4th Place-San Diego Padres
2011 Record: 71-91
2011 Pythagorean: 79-83
2012 Projected: 74-88
Offense will always be at a premium for the Pads as long as they call Petco home, but the organization does itself no favors by filling out the roster with light-hitting names like Orlando Hudson, Jason Bartlett, Chase Headley, Cameron Maybin, and Will Venable, all of whome slugged below .400 last year.  It's no surprised San Diego finished dead last in most of the offensive categories, and this pauctiy of scoring submarined what was actually a solid starting rotation--their 1-5 starters (Mat Latos, Tim Stauffer, Aaron Harang, Dustin Moseley, and Clayton Richard all posted ERAs under 3.90.  So it was nice to see them bolster the lineup with Carlos Quentin, who has enough power to smack 30 home runs if he can stay healthy for a whole season.  But one man can only do so much, especially when nobody's getting on base in front of him and he lacks protection behind him.  He will probably be a major disappointment out west, as the move from the homer-friendly U.S. Cellular Field to Petco, perhaps the most pitching friendly park in the majors, should sap some of his power.  On the bright side, many of his teammates are still young and have growth potential.  As for their pitching, Latos was an ace in the making and the rotation will miss him, especially since he was the only real strikeout pitcher on the staff last year.  They received Edinson Volquez, a true wild card, in return.  Volquez enjoyed a great season in 2008, when he made the All-Star team, went 17-6, struck out 206 batters and compiled a 3.21 ERA, but that breakout is sandwiched between six seasons of ineffectiveness, DL stints, and streaks of wildness.  If he can keep his walks down and stay healthy, he's exactly the kind of pitcher who could thrive in Petco, but those are two big "if"s.  San Diego is expecting him to be their ace, but I think it's safe to say that Latos will have a more productive season in Cincy than Volquez will in Cali.  It will be interesting to see if both can take advantage of their new digs and boost their games to new heights.  Lastly, the bullpen enters 2012 sans its two top relievers--Heath Bell (free agency) and Mike Adams (traded to Texas last July).  Huston Street isn't as consistent as Bell, but when healthy he's one of the better closers in the league and should come in handy during all those 3-2 games. 

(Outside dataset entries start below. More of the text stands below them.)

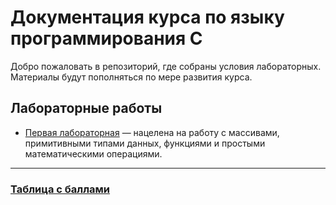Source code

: # Документация курса по языку программирования C 
Добро пожаловать в репозиторий, где собраны условия лабораторных. Материалы будут пополняться по мере развития курса.

## Лабораторные работы
 - [Первая лабораторная](https://github.com/BaraGodLike/C_ITMO_Design_2025/blob/main/first_lab.md "Первая лаба") — нацелена на работу с массивами, примитивными типами данных, функциями и простыми математическими операциями.


---
### [Таблица с баллами](https://docs.google.com/spreadsheets/d/1Q08p_m_e7acdp23ce9treS7xCv_wD9tysXgtEBr0_hg/edit?usp=sharing "тобличка")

5th Place-Colorado Rockies
2011 Record: 73-89
2011 Pythagorean: 77-85
2012 Projected: 72-90
The Rockies are polar opposites of the Padres; they play in a hitter's haven, have plenty of offense, and can't find decent pitching to save their lives.  Colorado bucked the trend this winter by acquiring many older players such as Jamie Moyer, Michael Cuddyer, Marco Scutaro, Casey Blake, and Ramon Hernandez.  Among them, only Cuddyer figures to provide much value.  On paper their lineup looks formidable on paper, with MVP candidates Carlos Gonzalez and Troy Tulowitzki anchoring the heart of it, but their pitching looks worse than Mickey Rourke in "The Wrestler."  Former ace Ubaldo Jimenez was traded to Cleveland last summer, and Jorge De La Rosa won't return from Tommy John surgery until midseason.  That leaves Jhoulys Chacin as the only "capable" starter (he led the league in walks allowed last year) on a team that finished second to last in the Senior Circuit with a 4.43 ERA last season.  It's a bad sign when Jeremy Guthrie, who's led the majors in losses during two out of the past three seasons, might be the best hurler in the rotation.  Oh, and the bullpen is just as discouraging.  This team will still put up enough runs to win some games, but in a division loaded with quality pitching they are the clear outliers.